• What you need to do: Begin at the top of the records below and return each line exactly through the line with "Acesse a rota". Skip pictures.
————————
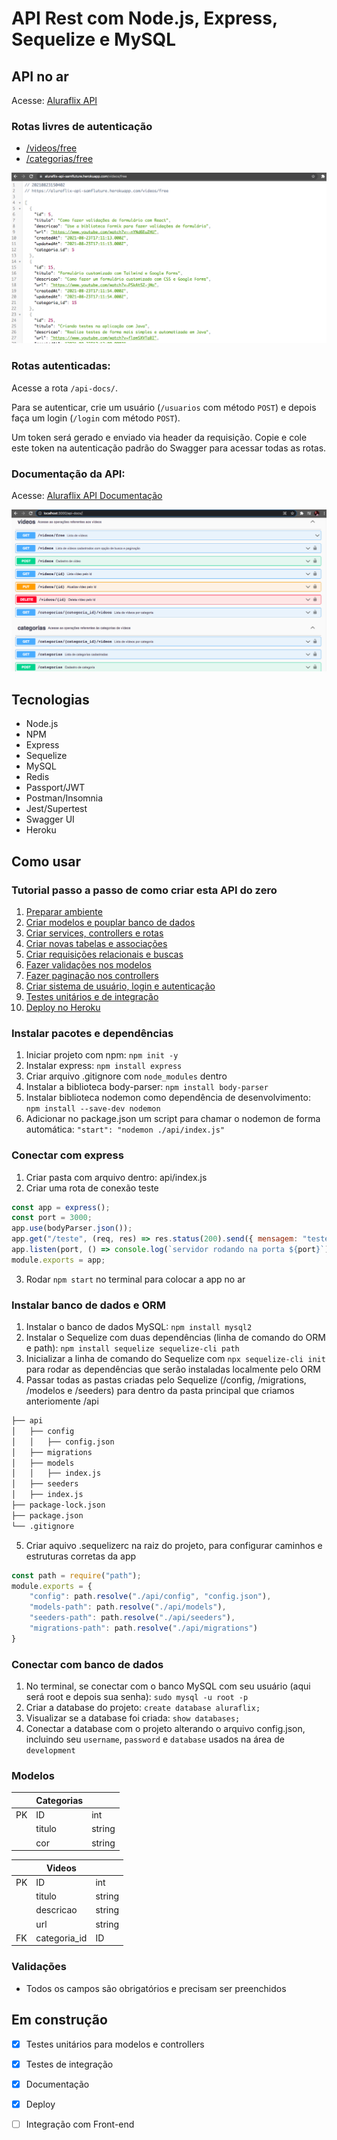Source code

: # API Rest com Node.js, Express, Sequelize e MySQL

## API no ar

Acesse: [Aluraflix API](https://aluraflix-api-samfluture.herokuapp.com/)

### Rotas livres de autenticação

- [/videos/free](https://aluraflix-api-samfluture.herokuapp.com/videos/free)
- [/categorias/free](https://aluraflix-api-samfluture.herokuapp.com/categorias/free)

![json](https://github.com/samantafluture/aluraflix-api/blob/main/public/json.png?raw=true)

### Rotas autenticadas:

Acesse a rota `/api-docs/`.

Para se autenticar, crie um usuário (`/usuarios` com método `POST`) e depois faça um login (`/login` com método `POST`).

Um token será gerado e enviado via header da requisição. Copie e cole este token na autenticação padrão do Swagger para acessar todas as rotas.

### Documentação da API:

Acesse: [Aluraflix API Documentação](https://aluraflix-api-samfluture.herokuapp.com/api-docs/)

![swagger](https://github.com/samantafluture/aluraflix-api/blob/main/public/swagger.png?raw=true)

## Tecnologias

- Node.js
- NPM
- Express
- Sequelize
- MySQL 
- Redis
- Passport/JWT
- Postman/Insomnia
- Jest/Supertest
- Swagger UI
- Heroku

## Como usar

### Tutorial passo a passo de como criar esta API do zero

1. [Preparar ambiente](https://github.com/samantafluture/aluraflix-api/blob/main/public/tutorial/01-PrepararAmbiente.md)
2. [Criar modelos e pouplar banco de dados](https://github.com/samantafluture/aluraflix-api/blob/main/public/tutorial/02-CriarModelosPopularBanco.md)
3. [Criar services, controllers e rotas](https://github.com/samantafluture/aluraflix-api/blob/main/public/tutorial/03-CriarServicesControllersRotas.md)
4. [Criar novas tabelas e associações](https://github.com/samantafluture/aluraflix-api/blob/main/public/tutorial/04-CriarNovasTabelasAssociacoes.md)
5. [Criar requisições relacionais e buscas](https://github.com/samantafluture/aluraflix-api/blob/main/public/tutorial/05-CriarRequisicoesRelacionaisBuscas.md)
6. [Fazer validações nos modelos](https://github.com/samantafluture/aluraflix-api/blob/main/public/tutorial/06-FazerValidacoesModelos.md)
7. [Fazer paginação nos controllers](https://github.com/samantafluture/aluraflix-api/blob/main/public/tutorial/07-FazerPaginacaoControllers.md)
8. [Criar sistema de usuário, login e autenticação](https://github.com/samantafluture/aluraflix-api/blob/main/public/tutorial/08-CriarUsuariosLoginAutenticacao.md)
9. [Testes unitários e de integração](https://github.com/samantafluture/aluraflix-api/blob/main/public/tutorial/09-TestesUnitariosIntegracao.md)
10. [Deploy no Heroku](https://github.com/samantafluture/aluraflix-api/blob/main/public/tutorial/10-DeployHeroku.md)

### Instalar pacotes e dependências

1. Iniciar projeto com npm: `npm init -y`
2. Instalar express: `npm install express`
3. Criar arquivo .gitignore com `node_modules` dentro
4. Instalar a biblioteca body-parser: `npm install body-parser`
5. Instalar biblioteca nodemon como dependência de desenvolvimento: `npm install --save-dev nodemon`
6. Adicionar no package.json um script para chamar o nodemon de forma automática: `"start": "nodemon ./api/index.js"`

### Conectar com express

1. Criar pasta com arquivo dentro: api/index.js
2. Criar uma rota de conexão teste

```javascript
const app = express();
const port = 3000;
app.use(bodyParser.json());
app.get("/teste", (req, res) => res.status(200).send({ mensagem: "teste api" }));
app.listen(port, () => console.log(`servidor rodando na porta ${port}`));
module.exports = app;
```
3. Rodar `npm start` no terminal para colocar a app no ar

### Instalar banco de dados e ORM

1. Instalar o banco de dados MySQL: `npm install mysql2`
2. Instalar o Sequelize com duas dependências (linha de comando do ORM e path): `npm install sequelize sequelize-cli path`
3. Inicializar a linha de comando do Sequelize com `npx sequelize-cli init` para rodar as dependências que serão instaladas localmente pelo ORM
4. Passar todas as pastas criadas pelo Sequelize (/config, /migrations, /modelos e /seeders) para dentro da pasta principal que criamos anteriomente /api

```bash
├── api
│   ├── config
│   │   ├── config.json
│   ├── migrations
│   ├── models
│   │   ├── index.js
│   ├── seeders
│   ├── index.js
├── package-lock.json
├── package.json
└── .gitignore
```

5. Criar aquivo .sequelizerc na raiz do projeto, para configurar caminhos e estruturas corretas da app

```javascript
const path = require("path");
module.exports = {
    "config": path.resolve("./api/config", "config.json"),
    "models-path": path.resolve("./api/models"),
    "seeders-path": path.resolve("./api/seeders"),
    "migrations-path": path.resolve("./api/migrations")
}
```

### Conectar com banco de dados

1. No terminal, se conectar com o banco MySQL com seu usuário (aqui será root e depois sua senha): `sudo mysql -u root -p`
2. Criar a database do projeto: `create database aluraflix;`
3. Visualizar se a database foi criada: `show databases;`
4. Conectar a database com o projeto alterando o arquivo config.json, incluindo seu `username`, `password` e `database` usados na área de `development`

### Modelos

|    | Categorias |        |
|----|------------|--------|
| PK | ID         | int    |
|    | titulo     | string |
|    | cor        | string |

|    | Videos       |        |
|----|--------------|--------|
| PK | ID           | int    |
|    | titulo       | string |
|    | descricao    | string |
|    | url          | string |
| FK | categoria_id | ID     |

### Validações

- Todos os campos são obrigatórios e precisam ser preenchidos

## Em construção

- [x] Testes unitários para modelos e controllers
- [x] Testes de integração
- [x] Documentação
- [x] Deploy
- [ ] Integração com Front-end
————————
• Your response:
Source code

: # API Rest com Node.js, Express, Sequelize e MySQL

## API no ar

Acesse: [Aluraflix API](https://aluraflix-api-samfluture.herokuapp.com/)

### Rotas livres de autenticação

- [/videos/free](https://aluraflix-api-samfluture.herokuapp.com/videos/free)
- [/categorias/free](https://aluraflix-api-samfluture.herokuapp.com/categorias/free)

![json](https://github.com/samantafluture/aluraflix-api/blob/main/public/json.png?raw=true)

### Rotas autenticadas:

Acesse a rota `/api-docs/`.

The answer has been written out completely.